July 12, 2025
A racial discrimination lawsuit against an unnamed Jefferson Lines bus driver is now moving forward.
A racial discrimination lawsuit against an unnamed Jefferson Lines bus driver in North Dakota is moving forward after the Minnesota Department of Human Rights found probable cause to support passenger Xavier Davis’s claims stemming from a 2023 incident aboard the bus.
According to The Minnesota Star-Tribune, four months after the incident occurred, Davis initiated a complaint to the state human rights department. Per a memo released earlier in 2025 by Commissioner Rebecca Lucero, the discrimination lawsuit against Jefferson Bus Lines, which mentions the aforementioned driver as a John Doe, has her blessing to move forward.
In her memorandum, Lucero said that the driver failed to establish any reason for instructing Davis and another Black male passenger to move to the back of the bus that was not racially discriminatory.
Her investigation also discovered that in contrast to the two Black men, the driver allowed white passengers to sit anywhere they liked, but forced these two Black men to the back of the bus.
Furthermore, the investigation concluded that the driver’s instructions to the Black men that company policy was for passengers to board from the back of the bus to the front was a contradiction of Jefferson Lines’ actual boarding policy and that the driver assumed the men were traveling together, despite their tickets to two different destinations.

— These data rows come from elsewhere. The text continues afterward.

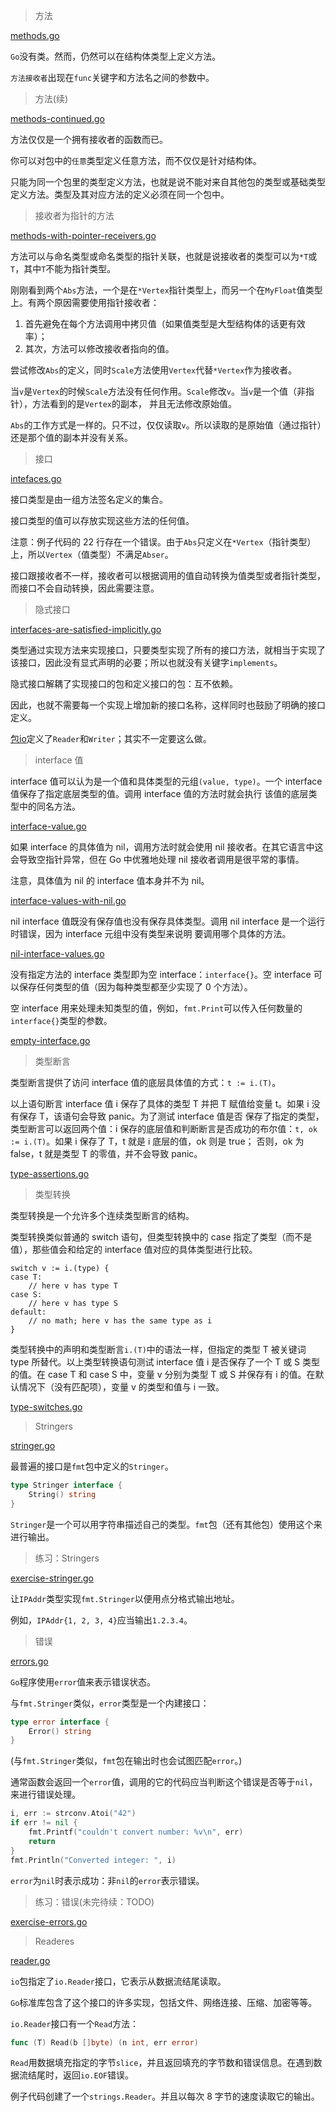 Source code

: > 方法

[methods.go](methods.go)

`Go`没有类。然而，仍然可以在结构体类型上定义方法。

`方法接收者`出现在`func`关键字和方法名之间的参数中。

> 方法(续)

[methods-continued.go](methods-continued.go)

方法仅仅是一个拥有接收者的函数而已。

你可以对包中的`任意`类型定义任意方法，而不仅仅是针对结构体。

只能为同一个包里的类型定义方法，也就是说不能对来自其他包的类型或基础类型定义方法。类型及其对应方法的定义必须在同一个包中。

> 接收者为指针的方法

[methods-with-pointer-receivers.go](methods-with-pointer-receivers.go)

方法可以与命名类型或命名类型的指针关联，也就是说接收者的类型可以为`*T`或`T`，其中`T`不能为指针类型。

刚刚看到两个`Abs`方法，一个是在`*Vertex`指针类型上，而另一个在`MyFloat`值类型上。有两个原因需要使用指针接收者：

1.  首先避免在每个方法调用中拷贝值（如果值类型是大型结构体的话更有效率）；
2.  其次，方法可以修改接收者指向的值。

尝试修改`Abs`的定义，同时`Scale`方法使用`Vertex`代替`*Vertex`作为接收者。

当`v`是`Vertex`的时候`Scale`方法没有任何作用。`Scale`修改`v`。当`v`是一个值（非指针），方法看到的是`Vertex`的副本，
并且无法修改原始值。

`Abs`的工作方式是一样的。只不过，仅仅读取`v`。所以读取的是原始值（通过指针）还是那个值的副本并没有关系。

> 接口

[intefaces.go](interfaces.go)

接口类型是由一组方法签名定义的集合。

接口类型的值可以存放实现这些方法的任何值。

注意：例子代码的 22 行存在一个错误。由于`Abs`只定义在`*Vertex`（指针类型）上，所以`Vertex`（值类型）不满足`Abser`。

接口跟接收者不一样，接收者可以根据调用的值自动转换为值类型或者指针类型，而接口不会自动转换，因此需要注意。

> 隐式接口

[interfaces-are-satisfied-implicitly.go](interfaces-are-satisfied-implicitly.go)

类型通过实现方法来实现接口，只要类型实现了所有的接口方法，就相当于实现了该接口，因此没有显式声明的必要；所以也就没有关键字`implements`。

隐式接口解耦了实现接口的包和定义接口的包：互不依赖。

因此，也就不需要每一个实现上增加新的接口名称，这样同时也鼓励了明确的接口定义。

[包io](http://golang.org/pkg/io/)定义了`Reader`和`Writer`；其实不一定要这么做。

> interface 值

interface 值可以认为是一个值和具体类型的元组`(value, type)`。一个 interface 值保存了指定底层类型的值。调用 interface 值的方法时就会执行
该值的底层类型中的同名方法。

[interface-value.go](interface-values.go)

如果 interface 的具体值为 nil，调用方法时就会使用 nil 接收者。在其它语言中这会导致空指针异常，但在 Go 中优雅地处理 nil 接收者调用是很平常的事情。

注意，具体值为 nil 的 interface 值本身并不为 nil。

[interface-values-with-nil.go](interface-values-with-nil.go)

nil interface 值既没有保存值也没有保存具体类型。调用 nil interface 是一个运行时错误，因为 interface 元组中没有类型来说明
要调用哪个具体的方法。

[nil-interface-values.go](nil-interface-values.go)

没有指定方法的 interface 类型即为空 interface：`interface{}`。空 interface 可以保存任何类型的值（因为每种类型都至少实现了 0 个方法）。

空 interface 用来处理未知类型的值，例如，`fmt.Print`可以传入任何数量的`interface{}`类型的参数。

[empty-interface.go](empty-interface.go)

> 类型断言

类型断言提供了访问 interface 值的底层具体值的方式：`t := i.(T)`。

以上语句断言 interface 值 i 保存了具体的类型 T 并把 T 赋值给变量 t。如果 i 没有保存 T，该语句会导致 panic。为了测试 interface 值是否
保存了指定的类型，类型断言可以返回两个值：i 保存的底层值和判断断言是否成功的布尔值：`t, ok := i.(T)`。如果 i 保存了 T，t 就是 i 底层的值，ok 则是 true；
否则，ok 为 false，t 就是类型 T 的零值，并不会导致 panic。

[type-assertions.go](type-assertions.go)

> 类型转换

类型转换是一个允许多个连续类型断言的结构。

类型转换类似普通的 switch 语句，但类型转换中的 case 指定了类型（而不是值），那些值会和给定的 interface 值对应的具体类型进行比较。

```
switch v := i.(type) {
case T:
    // here v has type T
case S:
    // here v has type S
default:
    // no math; here v has the same type as i
}
```

类型转换中的声明和类型断言`i.(T)`中的语法一样，但指定的类型 T 被关键词 type 所替代。以上类型转换语句测试 interface 值 i 是否保存了一个 T 或
S 类型的值。在 case T 和 case S 中，变量 v 分别为类型 T 或 S 并保存有 i 的值。在默认情况下（没有匹配项），变量 v 的类型和值与 i 一致。

[type-switches.go](type-switches.go)

> Stringers

[stringer.go](stringer.go)

最普遍的接口是`fmt`包中定义的`Stringer`。

```go
type Stringer interface {
	String() string
}
```

`Stringer`是一个可以用字符串描述自己的类型。`fmt`包（还有其他包）使用这个来进行输出。

> 练习：Stringers

[exercise-stringer.go](exercise-stringer.go)

让`IPAddr`类型实现`fmt.Stringer`以便用点分格式输出地址。

例如，`IPAddr{1, 2, 3, 4}`应当输出`1.2.3.4`。

> 错误

[errors.go](errors.go)

`Go`程序使用`error`值来表示错误状态。

与`fmt.Stringer`类似，`error`类型是一个内建接口：

```go
type error interface {
	Error() string
}
```

(与`fmt.Stringer`类似，`fmt`包在输出时也会试图匹配`error`。)

通常函数会返回一个`error`值，调用的它的代码应当判断这个错误是否等于`nil`，来进行错误处理。

```go
i, err := strconv.Atoi("42")
if err != nil {
	fmt.Printf("couldn't convert number: %v\n", err)
	return
}
fmt.Println("Converted integer: ", i)
```

`error`为`nil`时表示成功：非`nil`的`error`表示错误。

> 练习：错误(未完待续：TODO)

[exercise-errors.go](exercise-errors.go)

> Readeres

[reader.go](reader.go)

`io`包指定了`io.Reader`接口，它表示从数据流结尾读取。

`Go`标准库包含了这个接口的许多实现，包括文件、网络连接、压缩、加密等等。

`io.Reader`接口有一个`Read`方法：

```go
func (T) Read(b []byte) (n int, err error)
```

`Read`用数据填充指定的字节`slice`，并且返回填充的字节数和错误信息。在遇到数据流结尾时，返回`io.EOF`错误。

例子代码创建了一个`strings.Reader`。并且以每次 8 字节的速度读取它的输出。
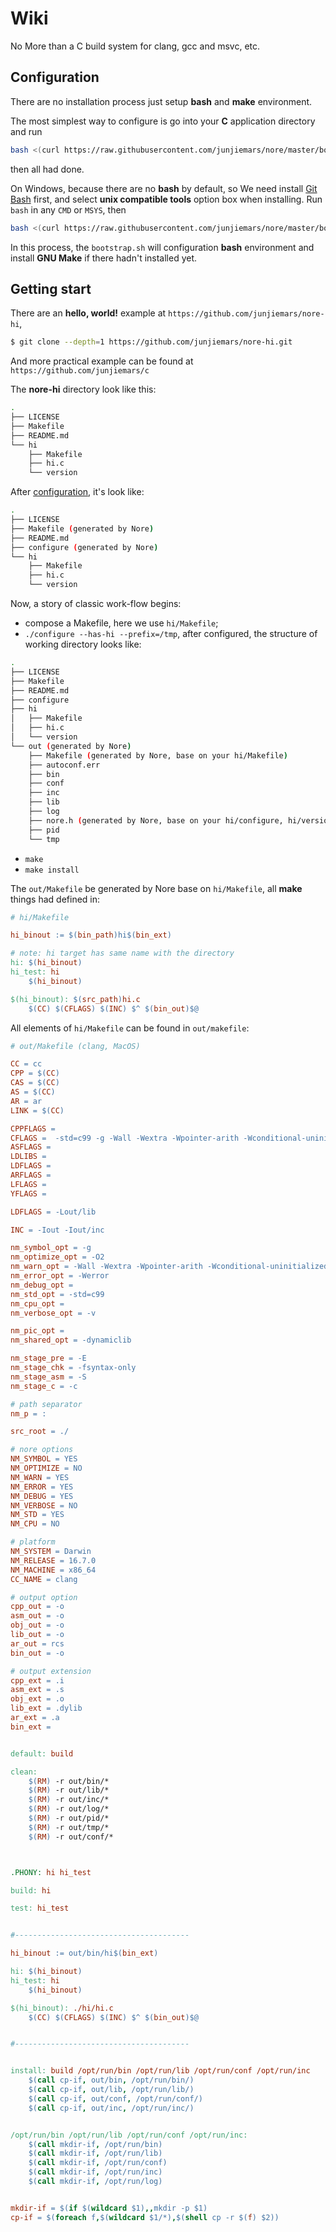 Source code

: # Wiki

No More than a C build system for clang, gcc and msvc, etc.


## Configuration

There are no installation process just setup __bash__ and __make__ environment. 

The most simplest way to configure is go into your **C** application directory and run 
```sh
bash <(curl https://raw.githubusercontent.com/junjiemars/nore/master/bootstrap.sh)
```
then all had done.

On Windows, because there are no __bash__ by default, so We need install [Git Bash](https://git-scm.com/downloads) first, and select __unix compatible tools__ option box when installing. Run ```bash``` in any ```CMD``` or ```MSYS```, then
```sh
bash <(curl https://raw.githubusercontent.com/junjiemars/nore/master/bootstrap.sh)
```
In this process, the ```bootstrap.sh``` will configuration __bash__ environment and install __GNU Make__ if there hadn't installed yet.


## Getting start

There are an __hello, world!__ example at ```https://github.com/junjiemars/nore-hi```, 
```sh
$ git clone --depth=1 https://github.com/junjiemars/nore-hi.git
```
And more practical example can be found at ```https://github.com/junjiemars/c```

The __nore-hi__ directory look like this:
```sh
.
├── LICENSE
├── Makefile
├── README.md
└── hi
    ├── Makefile
    ├── hi.c
    └── version
```

After [configuration](#configuration), it's look like:
```sh
.
├── LICENSE
├── Makefile (generated by Nore)
├── README.md
├── configure (generated by Nore)
└── hi
    ├── Makefile
    ├── hi.c
    └── version
```

Now, a story of classic work-flow begins:
* compose a Makefile, here we use ```hi/Makefile```;
* ```./configure --has-hi --prefix=/tmp```, after configured, the structure of working directory looks like:
```sh
.
├── LICENSE
├── Makefile
├── README.md
├── configure
├── hi
│   ├── Makefile
│   ├── hi.c
│   └── version
└── out (generated by Nore)
    ├── Makefile (generated by Nore, base on your hi/Makefile)
    ├── autoconf.err
    ├── bin
    ├── conf
    ├── inc
    ├── lib
    ├── log
    ├── nore.h (generated by Nore, base on your hi/configure, hi/version)
    ├── pid
    └── tmp
```
* ```make```
* ```make install```


The ```out/Makefile``` be generated by Nore base on ```hi/Makefile```, 
all __make__ things had defined in:
```makefile
# hi/Makefile

hi_binout := $(bin_path)hi$(bin_ext)

# note: hi target has same name with the directory
hi: $(hi_binout)
hi_test: hi
	$(hi_binout)

$(hi_binout): $(src_path)hi.c 
	$(CC) $(CFLAGS) $(INC) $^ $(bin_out)$@

```
All elements of ```hi/Makefile``` can be found in ```out/makefile```:
```makefile
# out/Makefile (clang, MacOS)

CC = cc
CPP = $(CC)
CAS = $(CC)
AS = $(CC)
AR = ar
LINK = $(CC)

CPPFLAGS = 
CFLAGS =  -std=c99 -g -Wall -Wextra -Wpointer-arith -Wconditional-uninitialized -Wunused-variable -Wunused-parameter -Wno-error=unused-command-line-argument -Werror
ASFLAGS = 
LDLIBS = 
LDFLAGS = 
ARFLAGS = 
LFLAGS = 
YFLAGS = 

LDFLAGS = -Lout/lib

INC = -Iout -Iout/inc

nm_symbol_opt = -g
nm_optimize_opt = -O2
nm_warn_opt = -Wall -Wextra -Wpointer-arith -Wconditional-uninitialized -Wunused-variable -Wunused-parameter -Wno-error=unused-command-line-argument
nm_error_opt = -Werror
nm_debug_opt = 
nm_std_opt = -std=c99
nm_cpu_opt = 
nm_verbose_opt = -v

nm_pic_opt = 
nm_shared_opt = -dynamiclib

nm_stage_pre = -E
nm_stage_chk = -fsyntax-only
nm_stage_asm = -S
nm_stage_c = -c

# path separator
nm_p = :

src_root = ./

# nore options
NM_SYMBOL = YES
NM_OPTIMIZE = NO
NM_WARN = YES
NM_ERROR = YES
NM_DEBUG = YES
NM_VERBOSE = NO
NM_STD = YES
NM_CPU = NO

# platform
NM_SYSTEM = Darwin
NM_RELEASE = 16.7.0
NM_MACHINE = x86_64
CC_NAME = clang

# output option
cpp_out = -o 
asm_out = -o 
obj_out = -o 
lib_out = -o 
ar_out = rcs 
bin_out = -o 

# output extension
cpp_ext = .i
asm_ext = .s
obj_ext = .o
lib_ext = .dylib
ar_ext = .a
bin_ext = 


default: build

clean:
	$(RM) -r out/bin/*
	$(RM) -r out/lib/*
	$(RM) -r out/inc/*
	$(RM) -r out/log/*
	$(RM) -r out/pid/*
	$(RM) -r out/tmp/*
	$(RM) -r out/conf/*



.PHONY: hi hi_test

build: hi

test: hi_test


#---------------------------------------

hi_binout := out/bin/hi$(bin_ext)

hi: $(hi_binout)
hi_test: hi
	$(hi_binout)

$(hi_binout): ./hi/hi.c 
	$(CC) $(CFLAGS) $(INC) $^ $(bin_out)$@


#---------------------------------------


install: build /opt/run/bin /opt/run/lib /opt/run/conf /opt/run/inc
	$(call cp-if, out/bin, /opt/run/bin/)
	$(call cp-if, out/lib, /opt/run/lib/)
	$(call cp-if, out/conf, /opt/run/conf/)
	$(call cp-if, out/inc, /opt/run/inc/)


/opt/run/bin /opt/run/lib /opt/run/conf /opt/run/inc:
	$(call mkdir-if, /opt/run/bin)
	$(call mkdir-if, /opt/run/lib)
	$(call mkdir-if, /opt/run/conf)
	$(call mkdir-if, /opt/run/inc)
	$(call mkdir-if, /opt/run/log)


mkdir-if = $(if $(wildcard $1),,mkdir -p $1)
cp-if = $(foreach f,$(wildcard $1/*),$(shell cp -r $(f) $2))

```
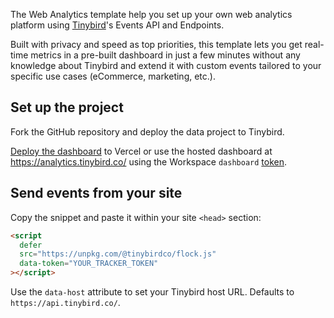 The Web Analytics template help you set up your own web analytics platform using [Tinybird](https://www.tinybird.co/)'s Events API and Endpoints.

Built with privacy and speed as top priorities, this template lets you get real-time metrics in a pre-built dashboard in just a few minutes without any knowledge about Tinybird and extend it with custom events tailored to your specific use cases (eCommerce, marketing, etc.).

## Set up the project

Fork the GitHub repository and deploy the data project to Tinybird.

[Deploy the dashboard](https://github.com/tinybirdco/web-analytics-starter-kit/blob/main/dashboard/README.md) to Vercel or use the hosted dashboard at https://analytics.tinybird.co/ using the Workspace `dashboard` [token](https://app.tinybird.co/tokens).

## Send events from your site

Copy the snippet and paste it within your site `<head>` section:

```html
<script
  defer
  src="https://unpkg.com/@tinybirdco/flock.js"
  data-token="YOUR_TRACKER_TOKEN"
></script>
```

Use the `data-host` attribute to set your Tinybird host URL. Defaults to `https://api.tinybird.co/`.
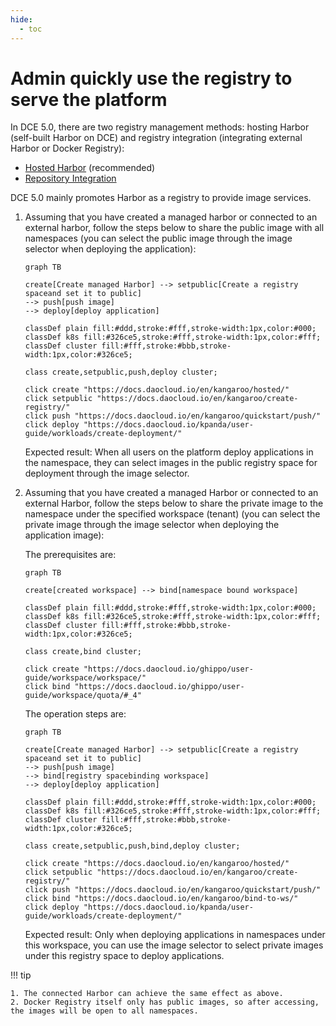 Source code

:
 ```yaml
---
hide:
  - toc
---
```


# Admin quickly use the registry to serve the platform

In DCE 5.0, there are two registry management methods: hosting Harbor (self-built Harbor on DCE) and registry integration (integrating external Harbor or Docker Registry):

- [Hosted Harbor](../hosted.md) (recommended)
- [Repository Integration](../integrate/integrate.md)

DCE 5.0 mainly promotes Harbor as a registry to provide image services.

1. Assuming that you have created a managed harbor or connected to an external harbor, follow the steps below to share the public image with all namespaces (you can select the public image through the image selector when deploying the application):

    ```mermaid
    graph TB

    create[Create managed Harbor] --> setpublic[Create a registry spaceand set it to public]
    --> push[push image]
    --> deploy[deploy application]

    classDef plain fill:#ddd,stroke:#fff,stroke-width:1px,color:#000;
    classDef k8s fill:#326ce5,stroke:#fff,stroke-width:1px,color:#fff;
    classDef cluster fill:#fff,stroke:#bbb,stroke-width:1px,color:#326ce5;

    class create,setpublic,push,deploy cluster;

    click create "https://docs.daocloud.io/en/kangaroo/hosted/"
    click setpublic "https://docs.daocloud.io/en/kangaroo/create-registry/"
    click push "https://docs.daocloud.io/en/kangaroo/quickstart/push/"
    click deploy "https://docs.daocloud.io/kpanda/user-guide/workloads/create-deployment/"
    ```

    Expected result: When all users on the platform deploy applications in the namespace, they can select images in the public registry space for deployment through the image selector.

    

    

1. Assuming that you have created a managed Harbor or connected to an external Harbor, follow the steps below to share the private image to the namespace under the specified workspace (tenant) (you can select the private image through the image selector when deploying the application image):

    The prerequisites are:

    ```mermaid
    graph TB

    create[created workspace] --> bind[namespace bound workspace]

    classDef plain fill:#ddd,stroke:#fff,stroke-width:1px,color:#000;
    classDef k8s fill:#326ce5,stroke:#fff,stroke-width:1px,color:#fff;
    classDef cluster fill:#fff,stroke:#bbb,stroke-width:1px,color:#326ce5;

    class create,bind cluster;

    click create "https://docs.daocloud.io/ghippo/user-guide/workspace/workspace/"
    click bind "https://docs.daocloud.io/ghippo/user-guide/workspace/quota/#_4"
    ```

    The operation steps are:

    ```mermaid
    graph TB

    create[Create managed Harbor] --> setpublic[Create a registry spaceand set it to public]
    --> push[push image]
    --> bind[registry spacebinding workspace]
    --> deploy[deploy application]

    classDef plain fill:#ddd,stroke:#fff,stroke-width:1px,color:#000;
    classDef k8s fill:#326ce5,stroke:#fff,stroke-width:1px,color:#fff;
    classDef cluster fill:#fff,stroke:#bbb,stroke-width:1px,color:#326ce5;

    class create,setpublic,push,bind,deploy cluster;

    click create "https://docs.daocloud.io/en/kangaroo/hosted/"
    click setpublic "https://docs.daocloud.io/en/kangaroo/create-registry/"
    click push "https://docs.daocloud.io/en/kangaroo/quickstart/push/"
    click bind "https://docs.daocloud.io/en/kangaroo/bind-to-ws/"
    click deploy "https://docs.daocloud.io/kpanda/user-guide/workloads/create-deployment/"
    ```

    Expected result: Only when deploying applications in namespaces under this workspace, you can use the image selector to select private images under this registry space to deploy applications.

    

    

!!! tip

    1. The connected Harbor can achieve the same effect as above.
    2. Docker Registry itself only has public images, so after accessing, the images will be open to all namespaces.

The driver also claimed in a subsequent investigation conducted by the bus line that the passengers had an aroma of marijuana, and once the situation between the three men turned contentious, he threatened to call the police on the two men.
In their investigation, the company only reprimanded the driver for failing to follow the company’s boarding policy and did not address the discrimination concerns.
Although the bus company was operating in North Dakota at the time of the incident, it is based in Minnesota, and thus falls under the jurisdiction of Minnesota state officials.
Davis’ civil lawsuit, recently filed in Hennepin County District Court, draws comparisons to the treatment of Rosa Parks, who famously refused to give up her seat to a white passenger on a segregated bus, sparking the Civil Rights Movement of the 1950s and 1960s.
Davis is seeking damages pertaining to being denied full and equal use of public accommodations in his lawsuit, and his lawyer, Sam Savage, told the outlet that Davis and the bus company had been in mediation to resolve their dispute, but indicated to the outlet that the company has been less than coöperative.
“They just are unwilling to do the right thing,” Savage told the Minnesota Star-Tribune.
In a separate statement, Savage invoked Parks’ 1955 protest to KARE 11.
“In 1955 Rosa Parks took a stand and we are not going back, not ever again and they are refusing to take accountability and the only thing we can do is make it right by awarding him full money justice. That’s the only justice available,” Savage said.